### EXCERPTED DATA
·····

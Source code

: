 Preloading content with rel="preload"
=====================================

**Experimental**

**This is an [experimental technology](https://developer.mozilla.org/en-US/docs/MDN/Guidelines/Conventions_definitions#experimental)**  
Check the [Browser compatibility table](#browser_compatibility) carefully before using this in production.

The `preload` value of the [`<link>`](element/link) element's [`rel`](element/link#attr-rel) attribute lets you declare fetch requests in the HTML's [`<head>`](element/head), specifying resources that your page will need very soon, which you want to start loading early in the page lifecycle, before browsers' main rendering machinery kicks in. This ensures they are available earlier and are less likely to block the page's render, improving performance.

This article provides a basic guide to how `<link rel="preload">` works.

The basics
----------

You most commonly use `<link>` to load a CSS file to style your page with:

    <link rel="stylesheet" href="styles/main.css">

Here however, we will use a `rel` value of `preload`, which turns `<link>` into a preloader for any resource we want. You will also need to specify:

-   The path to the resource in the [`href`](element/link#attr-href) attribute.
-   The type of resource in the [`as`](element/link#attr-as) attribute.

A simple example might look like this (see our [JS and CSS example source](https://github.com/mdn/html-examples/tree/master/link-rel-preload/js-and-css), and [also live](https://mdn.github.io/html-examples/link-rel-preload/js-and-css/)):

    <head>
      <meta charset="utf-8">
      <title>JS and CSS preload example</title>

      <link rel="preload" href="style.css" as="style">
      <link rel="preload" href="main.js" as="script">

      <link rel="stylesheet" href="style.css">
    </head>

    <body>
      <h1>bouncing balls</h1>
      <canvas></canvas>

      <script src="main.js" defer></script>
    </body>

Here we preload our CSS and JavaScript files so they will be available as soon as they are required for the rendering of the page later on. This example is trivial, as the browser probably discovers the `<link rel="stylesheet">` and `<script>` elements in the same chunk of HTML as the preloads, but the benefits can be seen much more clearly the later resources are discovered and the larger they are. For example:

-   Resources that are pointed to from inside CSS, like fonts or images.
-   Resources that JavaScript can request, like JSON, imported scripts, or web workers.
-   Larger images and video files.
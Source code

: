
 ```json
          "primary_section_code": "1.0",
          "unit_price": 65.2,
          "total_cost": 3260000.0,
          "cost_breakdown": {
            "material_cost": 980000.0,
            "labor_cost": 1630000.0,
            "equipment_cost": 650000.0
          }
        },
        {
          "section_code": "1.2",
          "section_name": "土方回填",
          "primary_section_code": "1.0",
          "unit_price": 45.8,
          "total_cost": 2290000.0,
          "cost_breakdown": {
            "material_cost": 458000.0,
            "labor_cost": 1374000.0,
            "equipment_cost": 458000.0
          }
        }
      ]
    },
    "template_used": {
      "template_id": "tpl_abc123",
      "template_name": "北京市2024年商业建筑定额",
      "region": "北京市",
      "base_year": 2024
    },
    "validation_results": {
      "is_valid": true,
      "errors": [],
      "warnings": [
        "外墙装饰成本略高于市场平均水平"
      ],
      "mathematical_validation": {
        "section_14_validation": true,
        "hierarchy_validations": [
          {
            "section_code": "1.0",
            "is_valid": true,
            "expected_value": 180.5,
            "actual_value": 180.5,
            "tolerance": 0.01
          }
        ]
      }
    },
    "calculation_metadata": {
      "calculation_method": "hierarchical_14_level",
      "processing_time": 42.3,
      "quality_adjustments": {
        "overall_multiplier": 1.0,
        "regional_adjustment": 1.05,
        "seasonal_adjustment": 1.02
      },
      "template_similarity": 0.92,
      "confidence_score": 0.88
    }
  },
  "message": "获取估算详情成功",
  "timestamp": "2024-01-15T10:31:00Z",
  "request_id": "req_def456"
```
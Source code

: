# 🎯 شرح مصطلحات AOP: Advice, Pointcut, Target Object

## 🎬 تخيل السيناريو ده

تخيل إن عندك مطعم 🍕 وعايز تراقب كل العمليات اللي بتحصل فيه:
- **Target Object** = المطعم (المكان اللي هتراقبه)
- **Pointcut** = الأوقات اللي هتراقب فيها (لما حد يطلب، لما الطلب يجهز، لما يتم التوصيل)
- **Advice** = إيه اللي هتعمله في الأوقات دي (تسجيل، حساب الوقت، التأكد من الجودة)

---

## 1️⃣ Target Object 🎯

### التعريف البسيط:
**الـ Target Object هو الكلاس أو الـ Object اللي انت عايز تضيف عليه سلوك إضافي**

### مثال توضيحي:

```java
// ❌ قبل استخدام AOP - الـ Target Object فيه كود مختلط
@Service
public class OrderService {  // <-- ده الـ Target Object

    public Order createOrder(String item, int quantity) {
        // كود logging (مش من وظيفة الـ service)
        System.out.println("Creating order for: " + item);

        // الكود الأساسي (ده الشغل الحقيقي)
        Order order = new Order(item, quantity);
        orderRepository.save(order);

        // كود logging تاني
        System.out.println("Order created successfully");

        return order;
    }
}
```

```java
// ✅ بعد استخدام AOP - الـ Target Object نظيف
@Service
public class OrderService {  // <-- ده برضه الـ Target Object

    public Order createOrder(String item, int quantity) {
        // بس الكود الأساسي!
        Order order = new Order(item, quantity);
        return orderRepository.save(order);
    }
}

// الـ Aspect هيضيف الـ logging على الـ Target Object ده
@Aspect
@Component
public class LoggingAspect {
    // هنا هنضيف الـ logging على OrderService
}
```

·····

### AIM OF THE EXERCISE
Transcribe all of the material exactly as it appears.

### YOUR SOLUTION
Source code

: Preloading content with rel="preload"
=====================================

**Experimental**

**This is an [experimental technology](https://developer.mozilla.org/en-US/docs/MDN/Guidelines/Conventions_definitions#experimental)**  
Check the [Browser compatibility table](#browser_compatibility) carefully before using this in production.

The `preload` value of the [`<link>`](element/link) element's [`rel`](element/link#attr-rel) attribute lets you declare fetch requests in the HTML's [`<head>`](element/head), specifying resources that your page will need very soon, which you want to start loading early in the page lifecycle, before browsers' main rendering machinery kicks in. This ensures they are available earlier and are less likely to block the page's render, improving performance.

This article provides a basic guide to how `<link rel="preload">` works.

The basics
----------

You most commonly use `<link>` to load a CSS file to style your page with:

    <link rel="stylesheet" href="styles/main.css">

Here however, we will use a `rel` value of `preload`, which turns `<link>` into a preloader for any resource we want. You will also need to specify:

-   The path to the resource in the [`href`](element/link#attr-href) attribute.
-   The type of resource in the [`as`](element/link#attr-as) attribute.

A simple example might look like this (see our [JS and CSS example source](https://github.com/mdn/html-examples/tree/master/link-rel-preload/js-and-css), and [also live](https://mdn.github.io/html-examples/link-rel-preload/js-and-css/)):

    <head>
      <meta charset="utf-8">
      <title>JS and CSS preload example</title>

      <link rel="preload" href="style.css" as="style">
      <link rel="preload" href="main.js" as="script">

      <link rel="stylesheet" href="style.css">
    </head>

    <body>
      <h1>bouncing balls</h1>
      <canvas></canvas>

      <script src="main.js" defer></script>
    </body>

Here we preload our CSS and JavaScript files so they will be available as soon as they are required for the rendering of the page later on. This example is trivial, as the browser probably discovers the `<link rel="stylesheet">` and `<script>` elements in the same chunk of HTML as the preloads, but the benefits can be seen much more clearly the later resources are discovered and the larger they are. For example:

-   Resources that are pointed to from inside CSS, like fonts or images.
-   Resources that JavaScript can request, like JSON, imported scripts, or web workers.
-   Larger images and video files.
Source code

:
 ```json
          "primary_section_code": "1.0",
          "unit_price": 65.2,
          "total_cost": 3260000.0,
          "cost_breakdown": {
            "material_cost": 980000.0,
            "labor_cost": 1630000.0,
            "equipment_cost": 650000.0
          }
        },
        {
          "section_code": "1.2",
          "section_name": "土方回填",
          "primary_section_code": "1.0",
          "unit_price": 45.8,
          "total_cost": 2290000.0,
          "cost_breakdown": {
            "material_cost": 458000.0,
            "labor_cost": 1374000.0,
            "equipment_cost": 458000.0
          }
        }
      ]
    },
    "template_used": {
      "template_id": "tpl_abc123",
      "template_name": "北京市2024年商业建筑定额",
      "region": "北京市",
      "base_year": 2024
    },
    "validation_results": {
      "is_valid": true,
      "errors": [],
      "warnings": [
        "外墙装饰成本略高于市场平均水平"
      ],
      "mathematical_validation": {
        "section_14_validation": true,
        "hierarchy_validations": [
          {
            "section_code": "1.0",
            "is_valid": true,
            "expected_value": 180.5,
            "actual_value": 180.5,
            "tolerance": 0.01
          }
        ]
      }
    },
    "calculation_metadata": {
      "calculation_method": "hierarchical_14_level",
      "processing_time": 42.3,
      "quality_adjustments": {
        "overall_multiplier": 1.0,
        "regional_adjustment": 1.05,
        "seasonal_adjustment": 1.02
      },
      "template_similarity": 0.92,
      "confidence_score": 0.88
    }
  },
  "message": "获取估算详情成功",
  "timestamp": "2024-01-15T10:31:00Z",
  "request_id": "req_def456"
```
Source code

:# 🎯 شرح مصطلحات AOP: Advice, Pointcut, Target Object

## 🎬 تخيل السيناريو ده

تخيل إن عندك مطعم 🍕 وعايز تراقب كل العمليات اللي بتحصل فيه:
- **Target Object** = المطعم (المكان اللي هتراقبه)
- **Pointcut** = الأوقات اللي هتراقب فيها (لما حد يطلب، لما الطلب يجهز، لما يتم التوصيل)
- **Advice** = إيه اللي هتعمله في الأوقات دي (تسجيل، حساب الوقت، التأكد من الجودة)

---

## 1️⃣ Target Object 🎯

### التعريف البسيط:
**الـ Target Object هو الكلاس أو الـ Object اللي انت عايز تضيف عليه سلوك إضافي**

### مثال توضيحي:

```java
// ❌ قبل استخدام AOP - الـ Target Object فيه كود مختلط
@Service
public class OrderService {  // <-- ده الـ Target Object

    public Order createOrder(String item, int quantity) {
        // كود logging (مش من وظيفة الـ service)
        System.out.println("Creating order for: " + item);

        // الكود الأساسي (ده الشغل الحقيقي)
        Order order = new Order(item, quantity);
        orderRepository.save(order);

        // كود logging تاني
        System.out.println("Order created successfully");

        return order;
    }
}
```

```java
// ✅ بعد استخدام AOP - الـ Target Object نظيف
@Service
public class OrderService {  // <-- ده برضه الـ Target Object

    public Order createOrder(String item, int quantity) {
        // بس الكود الأساسي!
        Order order = new Order(item, quantity);
        return orderRepository.save(order);
    }
}

// الـ Aspect هيضيف الـ logging على الـ Target Object ده
@Aspect
@Component
public class LoggingAspect {
    // هنا هنضيف الـ logging على OrderService
}
```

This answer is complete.